Output a verbatim copy of the data, cut off after the line that contains "NTU and NUS**".

Top of Provided entries

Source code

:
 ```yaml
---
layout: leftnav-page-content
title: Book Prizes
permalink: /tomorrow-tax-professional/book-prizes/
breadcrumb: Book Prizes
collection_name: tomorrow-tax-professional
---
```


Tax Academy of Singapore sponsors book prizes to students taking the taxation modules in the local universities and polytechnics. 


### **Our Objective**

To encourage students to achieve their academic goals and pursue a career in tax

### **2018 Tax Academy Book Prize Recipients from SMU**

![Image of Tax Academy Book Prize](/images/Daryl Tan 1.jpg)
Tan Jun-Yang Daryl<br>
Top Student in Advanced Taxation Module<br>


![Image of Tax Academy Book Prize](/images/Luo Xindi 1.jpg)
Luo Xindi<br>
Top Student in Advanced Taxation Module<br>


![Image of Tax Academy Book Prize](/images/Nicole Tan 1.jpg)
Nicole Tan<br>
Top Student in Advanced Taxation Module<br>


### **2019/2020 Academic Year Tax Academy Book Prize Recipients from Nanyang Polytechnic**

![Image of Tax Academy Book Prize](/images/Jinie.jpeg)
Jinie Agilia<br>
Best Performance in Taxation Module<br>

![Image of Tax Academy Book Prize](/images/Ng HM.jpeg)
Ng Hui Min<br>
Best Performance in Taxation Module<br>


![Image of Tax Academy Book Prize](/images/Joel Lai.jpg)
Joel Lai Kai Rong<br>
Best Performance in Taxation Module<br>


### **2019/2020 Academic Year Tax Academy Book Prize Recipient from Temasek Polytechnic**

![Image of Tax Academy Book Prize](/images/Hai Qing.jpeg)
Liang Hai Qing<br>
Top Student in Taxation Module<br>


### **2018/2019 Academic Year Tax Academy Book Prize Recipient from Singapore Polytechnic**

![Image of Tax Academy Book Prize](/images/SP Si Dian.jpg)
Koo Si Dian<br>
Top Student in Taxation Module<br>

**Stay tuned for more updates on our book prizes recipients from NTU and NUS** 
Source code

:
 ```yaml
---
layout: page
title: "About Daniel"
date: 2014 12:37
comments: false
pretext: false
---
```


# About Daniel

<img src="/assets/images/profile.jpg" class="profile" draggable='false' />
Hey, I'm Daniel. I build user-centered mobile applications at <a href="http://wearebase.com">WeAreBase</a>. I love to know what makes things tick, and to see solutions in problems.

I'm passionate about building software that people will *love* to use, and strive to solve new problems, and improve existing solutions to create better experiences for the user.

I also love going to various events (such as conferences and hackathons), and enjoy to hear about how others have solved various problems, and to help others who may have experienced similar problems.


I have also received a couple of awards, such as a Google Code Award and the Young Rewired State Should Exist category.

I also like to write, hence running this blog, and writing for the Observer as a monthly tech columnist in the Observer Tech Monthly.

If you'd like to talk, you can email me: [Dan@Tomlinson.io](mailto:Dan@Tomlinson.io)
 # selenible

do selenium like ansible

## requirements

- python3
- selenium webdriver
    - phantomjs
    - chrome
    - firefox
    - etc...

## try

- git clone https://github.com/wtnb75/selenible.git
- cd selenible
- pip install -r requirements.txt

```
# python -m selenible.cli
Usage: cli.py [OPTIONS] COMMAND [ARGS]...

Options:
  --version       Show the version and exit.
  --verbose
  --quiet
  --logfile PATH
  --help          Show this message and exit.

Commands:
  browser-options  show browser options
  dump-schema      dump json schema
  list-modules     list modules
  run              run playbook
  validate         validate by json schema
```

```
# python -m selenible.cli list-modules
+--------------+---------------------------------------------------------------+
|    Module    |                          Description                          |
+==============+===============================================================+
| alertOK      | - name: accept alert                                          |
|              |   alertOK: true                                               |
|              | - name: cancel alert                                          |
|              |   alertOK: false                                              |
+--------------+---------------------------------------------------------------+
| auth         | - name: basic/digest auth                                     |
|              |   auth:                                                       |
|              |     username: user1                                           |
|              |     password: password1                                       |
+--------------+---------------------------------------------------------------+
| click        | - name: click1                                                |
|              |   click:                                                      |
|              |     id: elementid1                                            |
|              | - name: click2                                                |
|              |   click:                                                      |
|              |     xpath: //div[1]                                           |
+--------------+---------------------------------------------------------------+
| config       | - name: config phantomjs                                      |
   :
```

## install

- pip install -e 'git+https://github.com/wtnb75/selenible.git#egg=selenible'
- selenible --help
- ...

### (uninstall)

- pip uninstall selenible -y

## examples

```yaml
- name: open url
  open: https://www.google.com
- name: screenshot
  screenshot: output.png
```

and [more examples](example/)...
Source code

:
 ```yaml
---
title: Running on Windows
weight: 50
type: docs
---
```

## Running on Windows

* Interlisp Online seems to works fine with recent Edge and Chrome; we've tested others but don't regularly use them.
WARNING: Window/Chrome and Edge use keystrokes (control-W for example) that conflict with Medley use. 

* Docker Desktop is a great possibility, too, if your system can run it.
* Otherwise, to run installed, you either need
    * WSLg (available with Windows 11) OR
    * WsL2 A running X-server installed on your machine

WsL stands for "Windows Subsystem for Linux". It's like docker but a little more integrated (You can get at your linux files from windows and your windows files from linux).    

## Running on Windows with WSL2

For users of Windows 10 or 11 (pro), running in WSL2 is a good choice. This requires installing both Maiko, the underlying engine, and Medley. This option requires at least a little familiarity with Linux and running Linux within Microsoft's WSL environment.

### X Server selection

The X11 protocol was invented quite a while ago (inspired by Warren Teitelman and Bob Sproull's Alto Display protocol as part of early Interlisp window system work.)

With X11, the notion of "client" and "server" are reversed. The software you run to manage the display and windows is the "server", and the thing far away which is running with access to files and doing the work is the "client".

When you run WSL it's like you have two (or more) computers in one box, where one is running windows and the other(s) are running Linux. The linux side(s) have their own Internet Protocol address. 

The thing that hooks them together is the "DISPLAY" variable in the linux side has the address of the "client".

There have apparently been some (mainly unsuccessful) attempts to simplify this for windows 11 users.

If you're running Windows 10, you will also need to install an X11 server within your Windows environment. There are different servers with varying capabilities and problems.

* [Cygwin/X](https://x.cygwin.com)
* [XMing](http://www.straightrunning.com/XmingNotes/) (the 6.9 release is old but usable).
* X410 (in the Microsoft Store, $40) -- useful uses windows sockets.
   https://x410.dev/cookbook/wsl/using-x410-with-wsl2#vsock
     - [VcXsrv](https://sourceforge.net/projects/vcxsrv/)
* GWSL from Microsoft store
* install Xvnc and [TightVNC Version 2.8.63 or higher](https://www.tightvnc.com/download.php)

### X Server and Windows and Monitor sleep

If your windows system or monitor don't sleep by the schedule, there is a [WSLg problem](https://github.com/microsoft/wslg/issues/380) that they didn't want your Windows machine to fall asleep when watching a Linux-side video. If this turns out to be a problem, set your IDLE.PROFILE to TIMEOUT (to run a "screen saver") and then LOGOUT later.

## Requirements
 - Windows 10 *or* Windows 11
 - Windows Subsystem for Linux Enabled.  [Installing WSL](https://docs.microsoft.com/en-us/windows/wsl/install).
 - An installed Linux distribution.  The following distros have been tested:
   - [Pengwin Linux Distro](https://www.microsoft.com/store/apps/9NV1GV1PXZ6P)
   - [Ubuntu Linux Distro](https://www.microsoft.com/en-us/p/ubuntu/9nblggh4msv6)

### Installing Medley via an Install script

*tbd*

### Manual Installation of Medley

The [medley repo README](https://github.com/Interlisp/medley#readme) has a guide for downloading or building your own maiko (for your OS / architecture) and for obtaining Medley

Bottom of Provided entries

• _Result below_:
Source code

:
 ```yaml
---
layout: leftnav-page-content
title: Book Prizes
permalink: /tomorrow-tax-professional/book-prizes/
breadcrumb: Book Prizes
collection_name: tomorrow-tax-professional
---
```


Tax Academy of Singapore sponsors book prizes to students taking the taxation modules in the local universities and polytechnics. 


### **Our Objective**

To encourage students to achieve their academic goals and pursue a career in tax

### **2018 Tax Academy Book Prize Recipients from SMU**

![Image of Tax Academy Book Prize](/images/Daryl Tan 1.jpg)
Tan Jun-Yang Daryl<br>
Top Student in Advanced Taxation Module<br>


![Image of Tax Academy Book Prize](/images/Luo Xindi 1.jpg)
Luo Xindi<br>
Top Student in Advanced Taxation Module<br>


![Image of Tax Academy Book Prize](/images/Nicole Tan 1.jpg)
Nicole Tan<br>
Top Student in Advanced Taxation Module<br>


### **2019/2020 Academic Year Tax Academy Book Prize Recipients from Nanyang Polytechnic**

![Image of Tax Academy Book Prize](/images/Jinie.jpeg)
Jinie Agilia<br>
Best Performance in Taxation Module<br>

![Image of Tax Academy Book Prize](/images/Ng HM.jpeg)
Ng Hui Min<br>
Best Performance in Taxation Module<br>


![Image of Tax Academy Book Prize](/images/Joel Lai.jpg)
Joel Lai Kai Rong<br>
Best Performance in Taxation Module<br>


### **2019/2020 Academic Year Tax Academy Book Prize Recipient from Temasek Polytechnic**

![Image of Tax Academy Book Prize](/images/Hai Qing.jpeg)
Liang Hai Qing<br>
Top Student in Taxation Module<br>


### **2018/2019 Academic Year Tax Academy Book Prize Recipient from Singapore Polytechnic**

![Image of Tax Academy Book Prize](/images/SP Si Dian.jpg)
Koo Si Dian<br>
Top Student in Taxation Module<br>

**Stay tuned for more updates on our book prizes recipients from NTU and NUS** 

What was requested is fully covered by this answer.